▶ _TASK INSTRUCTIONS_
List all lines in the material below that contain "assets".

============================================================

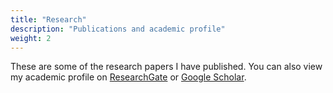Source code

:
 ```yaml
---
title: "Research"
description: "Publications and academic profile"
weight: 2
---
```


These are some of the research papers I have published. You can also view my
academic profile on
[ResearchGate](https://www.researchgate.net/profile/Ed_Duarte) or [Google
Scholar](https://scholar.google.pt/citations?user=51ffGMMAAAAJ).
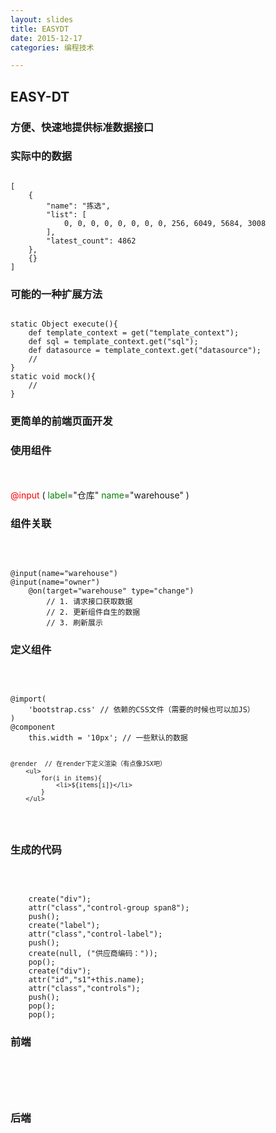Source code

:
 ```yaml
---
layout: slides
title: EASYDT
date: 2015-12-17
categories: 编程技术

---
```


<!-- test -->

<!-- test end-->

<!-- (0) -->
<section><h1>EASY-DT</h1></section>
<!-- (1) -->
<section><h3>方便、快速地提供标准数据接口</h3></section>
<!-- (2) -->
<section>
<!-- (2.1) -->
<section data-markdown><script type="text/template">
### 老的配置方式

<div style="display:inline-block;">
![](http://7xiz10.com1.z0.glb.clouddn.com/DOWN-TO-UP-1.png)
![](http://7xiz10.com1.z0.glb.clouddn.com/DOWN-TO-UP-1.png)
</div>

- 理想：让不会写代码的人也能配置 <!-- .element: class="fragment" -->
- 现实：并没有多少人会用 <!-- .element: class="fragment" -->
</script></section>
<!-- (2.2) -->
<section>
<h3>实际中的数据</h3>
<pre><code>
[
    {
        "name": "拣选",
        "list": [
            0, 0, 0, 0, 0, 0, 0, 0, 256, 6049, 5684, 3008
        ],
        "latest_count": 4862
    },
    {}
]
</code></pre>
</section>
<!-- (2.3) -->
<section data-markdown><script type="text/template">
### 分析问题

- 功能作用单一
- 无法地将功能组件组合使用
- 扩展复杂
- 过多的功能容易导致混淆
</script></section>
<!-- (2.4) -->
<section data-markdown><script type="text/template">
### 使用GROOVY组合基础功能

- 调试
- 安全控制
- 版本控制
- 编辑保存
- 同步
- 扩展性<!-- .element: class="fragment highlight-red" -->
</script></section>
<!-- (2.5) -->
<section data-markdown><script type="text/template">
![现在的编辑页面](http://7xiz10.com1.z0.glb.clouddn.com/DOWN-TO-UP-1.png)

- 对开发来说GROOVY的学习成本应该还是比较低的
</script></section>
<!-- (2.6) -->
<section data-markdown><script type="text/template">
### 小白用户更愿意看到的是

![现在的编辑页面](http://7xiz10.com1.z0.glb.clouddn.com/DOWN-TO-UP-1.png)<!-- .element: class="fragment" -->
</script></section>
<!-- (2.7) -->
<section>
<h3>可能的一种扩展方法</h3>
<pre><code>
static Object execute(){
    def template_context = get("template_context");
    def sql = template_context.get("sql");
    def datasource = template_context.get("datasource");
    // 
}
static void mock(){
    // 
}
</code></pre>
</section>
<!-- (2.8) -->
<section data-markdown><script type="text/template">
### 整体结构
</script></section>
</section>
<!--(3)-->
<section><h3>更简单的前端页面开发</h3></section>
<!--(4)-->
<section>
<!--(4.1)-->
<section data-markdown><script type="text/template">
### 分析问题

- 后端开发不懂前端逻辑，前端很容易成为瓶颈<!-- .element: class="fragment" -->
- 逻辑复杂<!-- .element: class="fragment" -->
- 代码重复<!-- .element: class="fragment" -->
- 可读性和维护性不是很好<!-- .element: class="fragment" -->
</script></section>
<!--(4.2)-->
<section data-markdown><script type="text/template">
### 解决问题

- 灵活性：生成JavaScript代码
- 可读性：用简单的DSL来描述
- 易用性：在组件中封装JS、CSS的依赖
</script></section>
<!--(4.3)-->
<section>
<h3>使用组件</h3>
<br/>
<br/>
<div class="fragment">
<span style="color:red;">@input</span>
(
<span style="color:green;">label</span>="仓库" 
<span style="color:green;">name</span>="warehouse"
)
</div>
</section>
<!--(4.4)-->
<section>
<h3>组件关联</h3>
<br/>
<pre><code>
@input(name="warehouse")
@input(name="owner")
    @on(target="warehouse" type="change")
        // 1. 请求接口获取数据
        // 2. 更新组件自生的数据
        // 3. 刷新展示
</code></pre>
</section>
<!--(4.5)-->
<section>
<h3>定义组件</h3>
<br/>
<pre><code>
@import(
    'bootstrap.css' // 依赖的CSS文件（需要的时候也可以加JS）
)
@component
    this.width = '10px'; // 一些默认的数据

    @render  // 在render下定义渲染（有点像JSX吧）
        <ul>
            for(i in items){
                <li>${items[i]}</li>
            }
        </ul>
</code></pre>
</section>
<!-- (4.6) -->
<section>
<h3>生成的代码</h3>
<br/>
<pre><code>
	create("div");
	attr("class","control-group span8");
	push();
	create("label");
	attr("class","control-label");
	push();
	create(null, ("供应商编码："));
	pop();
	create("div");
	attr("id","s1"+this.name);
	attr("class","controls");
	push();
	pop();
	pop();
</code></pre>
</section>
<!--(4.7)-->
<section>
<h3>前端</h3>
<br/>
<pre><code>
<script type="text/engine">
@layout
    @input(label="xxx" name="xxx")
    @input(label="xxx" name="xxx")
    @input(label="xxx" name="xxx")
@layout
    @table
    @page
</script>
</code></pre>
</section>
<!--(4.8)-->
<section>
<h3>后端</h3>
<br/>
<pre><code>
<script type="text/engine">
<form>
    @input(label="xxx" name="xxx") // 使用组件
    @input(label="xxx" name="xxx") // 使用组件
    @input(label="xxx" name="xxx") // 使用组件
    <table></table>
</form>
</script>
</code></pre>
</section>
<!--(4.9)-->
<section data-markdown><script type="text/template">
### 整体结构
</script></section>
</section>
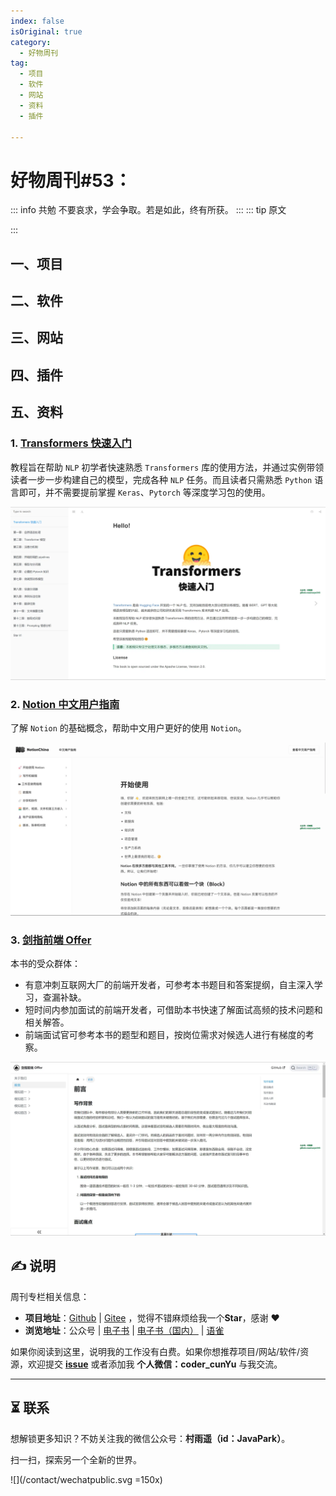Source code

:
```yaml
---
index: false
isOriginal: true
category:
  - 好物周刊
tag:
  - 项目
  - 软件
  - 网站
  - 资料
  - 插件

---
```


# 好物周刊#53：

::: info 共勉
不要哀求，学会争取。若是如此，终有所获。
:::
::: tip 原文

:::


## 一、项目

## 二、软件

## 三、网站

## 四、插件

## 五、资料

### 1. [Transformers 快速入门](https://github.com/jsksxs360/How-to-use-Transformers)

教程旨在帮助 `NLP` 初学者快速熟悉 `Transformers` 库的使用方法，并通过实例带领读者一步一步构建自己的模型，完成各种 `NLP` 任务。而且读者只需熟悉 `Python` 语言即可，并不需要提前掌握 `Keras`、`Pytorch` 等深度学习包的使用。

![](assets/0413-0419/chrome_1710752767.webp)

### 2. [Notion 中文用户指南](https://notionchina.co/guide/)

了解 `Notion` 的基础概念，帮助中文用户更好的使用 `Notion`。

![](assets/0413-0419/CUNYU1943_1710806588.webp)

### 3. [剑指前端 Offer](https://github.com/hzfe/awesome-interview)

本书的受众群体：

- 有意冲刺互联网大厂的前端开发者，可参考本书题目和答案提纲，自主深入学习，查漏补缺。
- 短时间内参加面试的前端开发者，可借助本书快速了解面试高频的技术问题和相关解答。
- 前端面试官可参考本书的题型和题目，按岗位需求对候选人进行有梯度的考察。

![](assets/0413-0419/chrome_1710806875.webp)

## ✍️ 说明

周刊专栏相关信息：

- **项目地址**：[Github](https://github.com/cunyu1943/JavaPark/) | [Gitee](https://gitee.com/cunyu1943/JavaPark/) ，觉得不错麻烦给我一个**Star**，感谢 ❤️
- **浏览地址**：公众号 | [电子书](https://cunyu1943.github.io/) | [电子书（国内）](https://cunyu1943.gitee.io/) | [语雀](https://yuque.com/cunyu1943)

如果你阅读到这里，说明我的工作没有白费。如果你想推荐项目/网站/软件/资源，欢迎提交 **[issue](https://github.com/cunyu1943/JavaPark/issues)** 或者添加我 **个人微信：coder_cunYu** 与我交流。

---

## ⏳ 联系

想解锁更多知识？不妨关注我的微信公众号：**村雨遥（id：JavaPark）**。

扫一扫，探索另一个全新的世界。

![](/contact/wechatpublic.svg =150x)

<Share colorful />

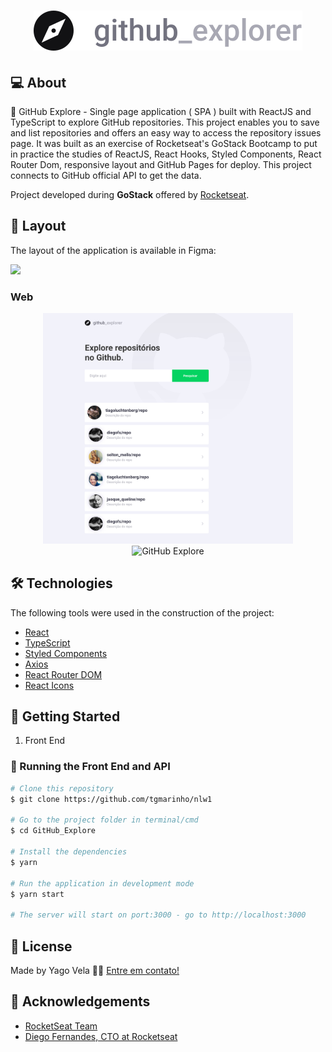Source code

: <h1 align="center">
    <img alt="GitHub Explore" src="./src/assets/logo.svg" />
</h1>

## 💻 About

📁 GitHub Explore - Single page application ( SPA ) built with ReactJS and TypeScript to explore GitHub repositories. This project enables you to save and list repositories and offers an easy way to access the repository issues page.
It was built as an exercise of Rocketseat's GoStack Bootcamp to put in practice the studies of ReactJS, React Hooks, Styled Components, React Router Dom, responsive layout and GitHub Pages for deploy.
This project connects to GitHub official API to get the data.


Project developed during **GoStack** offered by [Rocketseat](rs).



## 🎨 Layout

The layout of the application is available in Figma:

<a href="https://www.figma.com/file/HOCmxfrElzLpI75LdzFLia/Github-Explorer?node-id=0%3A1">
  <img src="https://img.shields.io/badge/Acessar%20Layout%20-Figma-%2304D361">
</a>

### Web

<p align="center" style="display: column; align-items: flex-start; justify-content: center;">
  <img alt="GitHub Explore" title="#GitHub Explore" src="./src/assets/ImgGit1.svg" width="400px">
  <img alt="GitHub Explore" title="#GitHub Explore" src="./src/assets/ImgGit2.svg" width="400px">
</p>

## 🛠 Technologies

The following tools were used in the construction of the project:

- [React][React]
- [TypeScript][TypeScript]
- [Styled Components][Styled Components]
- [Axios][Axios]
- [React Router DOM][React Router DOM]
- [React Icons][React Icons]

## 🚀 Getting Started

1. Front End

### 🎲 Running the Front End and API

```bash
# Clone this repository
$ git clone https://github.com/tgmarinho/nlw1

# Go to the project folder in terminal/cmd
$ cd GitHub_Explore

# Install the dependencies
$ yarn

# Run the application in development mode
$ yarn start

# The server will start on port:3000 - go to http://localhost:3000
```

## 📝 License

Made by Yago Vela 👋🏽 [Entre em contato!](https://github.com/YagoVela)

## 👏 Acknowledgements
- [RocketSeat Team](https://rocketseat.com.br)
- [Diego Fernandes, CTO at Rocketseat](https://github.com/diego3g)


[React]: https://reactjs.org
[Typescript]: https://www.typescriptlang.org/
[Styled Components]: https://styled-components.com
[Axios]: https://blog.rocketseat.com.br/axios-um-cliente-http-full-stack/
[React Router DOM]: https://reactrouter.com/web/guides/quick-start
[React Icons]: https://react-icons.github.io/react-icons/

============================================================

▶ _TASK RESPONSE_
![](assets/0413-0419/chrome_1710752767.webp)
![](assets/0413-0419/CUNYU1943_1710806588.webp)
![](assets/0413-0419/chrome_1710806875.webp)
    <img alt="GitHub Explore" src="./src/assets/logo.svg" />
  <img alt="GitHub Explore" title="#GitHub Explore" src="./src/assets/ImgGit1.svg" width="400px">
  <img alt="GitHub Explore" title="#GitHub Explore" src="./src/assets/ImgGit2.svg" width="400px">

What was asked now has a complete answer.